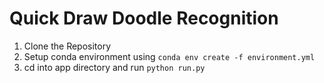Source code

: # Quick Draw Doodle Recognition

1. Clone the Repository
2. Setup conda environment using `conda env create -f environment.yml`
3. cd into app directory and run `python run.py`
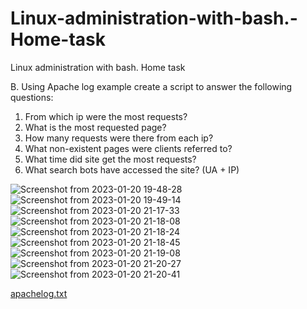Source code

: # Linux-administration-with-bash.-Home-task
Linux administration with bash. Home task

B. Using Apache log example create a script to answer the following questions:
1. From which ip were the most requests? 
2. What is the most requested page? 
3. How many requests were there from each ip? 
4. What non-existent pages were clients referred to? 
5. What time did site get the most requests? 
6. What search bots have accessed the site? (UA + IP)

![Screenshot from 2023-01-20 19-48-28](https://user-images.githubusercontent.com/102302310/213787942-37089981-b24d-4816-bbc4-a67c502d765f.png)
![Screenshot from 2023-01-20 19-49-14](https://user-images.githubusercontent.com/102302310/213788162-f4cd72eb-80da-4847-a2d7-ed370cb9cfa5.png)
![Screenshot from 2023-01-20 21-17-33](https://user-images.githubusercontent.com/102302310/213788438-241a4b42-ca93-4f5b-809a-0a2721d7b394.png)
![Screenshot from 2023-01-20 21-18-08](https://user-images.githubusercontent.com/102302310/213788447-82969340-62ac-427a-8b2a-8cb0e80d9778.png)
![Screenshot from 2023-01-20 21-18-24](https://user-images.githubusercontent.com/102302310/213788450-cf3187b5-5b44-4b12-bcc4-536ac248d1c6.png)
![Screenshot from 2023-01-20 21-18-45](https://user-images.githubusercontent.com/102302310/213788453-d305d09e-8a1d-4d25-afa8-c97a8cd2fa31.png)
![Screenshot from 2023-01-20 21-19-08](https://user-images.githubusercontent.com/102302310/213788457-fefda5a3-092e-4c8d-88d3-17c62c9733bf.png)
![Screenshot from 2023-01-20 21-20-27](https://user-images.githubusercontent.com/102302310/213788459-9aa28ec5-cd4b-4dbe-87d7-f55157b7cd6c.png)
![Screenshot from 2023-01-20 21-20-41](https://user-images.githubusercontent.com/102302310/213788462-19b5e251-ac23-4e7e-a92f-760054802ca9.png)

[apachelog.txt](https://github.com/Prudyus/Linux-administration-with-bash.-Home-task/files/10469485/apachelog.txt)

·····

Instructions for the task:
Could the data be reproduced exactly, with the pictures omitted?

Solved exercise:
Source code

: # Quick Draw Doodle Recognition

1. Clone the Repository
2. Setup conda environment using `conda env create -f environment.yml`
3. cd into app directory and run `python run.py`
Source code

: # Linux-administration-with-bash.-Home-task
Linux administration with bash. Home task

B. Using Apache log example create a script to answer the following questions:
1. From which ip were the most requests? 
2. What is the most requested page? 
3. How many requests were there from each ip? 
4. What non-existent pages were clients referred to? 
5. What time did site get the most requests? 
6. What search bots have accessed the site? (UA + IP)

![Screenshot from 2023-01-20 19-48-28](https://user-images.githubusercontent.com/102302310/213787942-37089981-b24d-4816-bbc4-a67c502d765f.png)
![Screenshot from 2023-01-20 19-49-14](https://user-images.githubusercontent.com/102302310/213788162-f4cd72eb-80da-4847-a2d7-ed370cb9cfa5.png)
![Screenshot from 2023-01-20 21-17-33](https://user-images.githubusercontent.com/102302310/213788438-241a4b42-ca93-4f5b-809a-0a2721d7b394.png)
![Screenshot from 2023-01-20 21-18-08](https://user-images.githubusercontent.com/102302310/213788447-82969340-62ac-427a-8b2a-8cb0e80d9778.png)
![Screenshot from 2023-01-20 21-18-24](https://user-images.githubusercontent.com/102302310/213788450-cf3187b5-5b44-4b12-bcc4-536ac248d1c6.png)
![Screenshot from 2023-01-20 21-18-45](https://user-images.githubusercontent.com/102302310/213788453-d305d09e-8a1d-4d25-afa8-c97a8cd2fa31.png)
![Screenshot from 2023-01-20 21-19-08](https://user-images.githubusercontent.com/102302310/213788457-fefda5a3-092e-4c8d-88d3-17c62c9733bf.png)
![Screenshot from 2023-01-20 21-20-27](https://user-images.githubusercontent.com/102302310/213788459-9aa28ec5-cd4b-4dbe-87d7-f55157b7cd6c.png)
![Screenshot from 2023-01-20 21-20-41](https://user-images.githubusercontent.com/102302310/213788462-19b5e251-ac23-4e7e-a92f-760054802ca9.png)

[apachelog.txt](https://github.com/Prudyus/Linux-administration-with-bash.-Home-task/files/10469485/apachelog.txt)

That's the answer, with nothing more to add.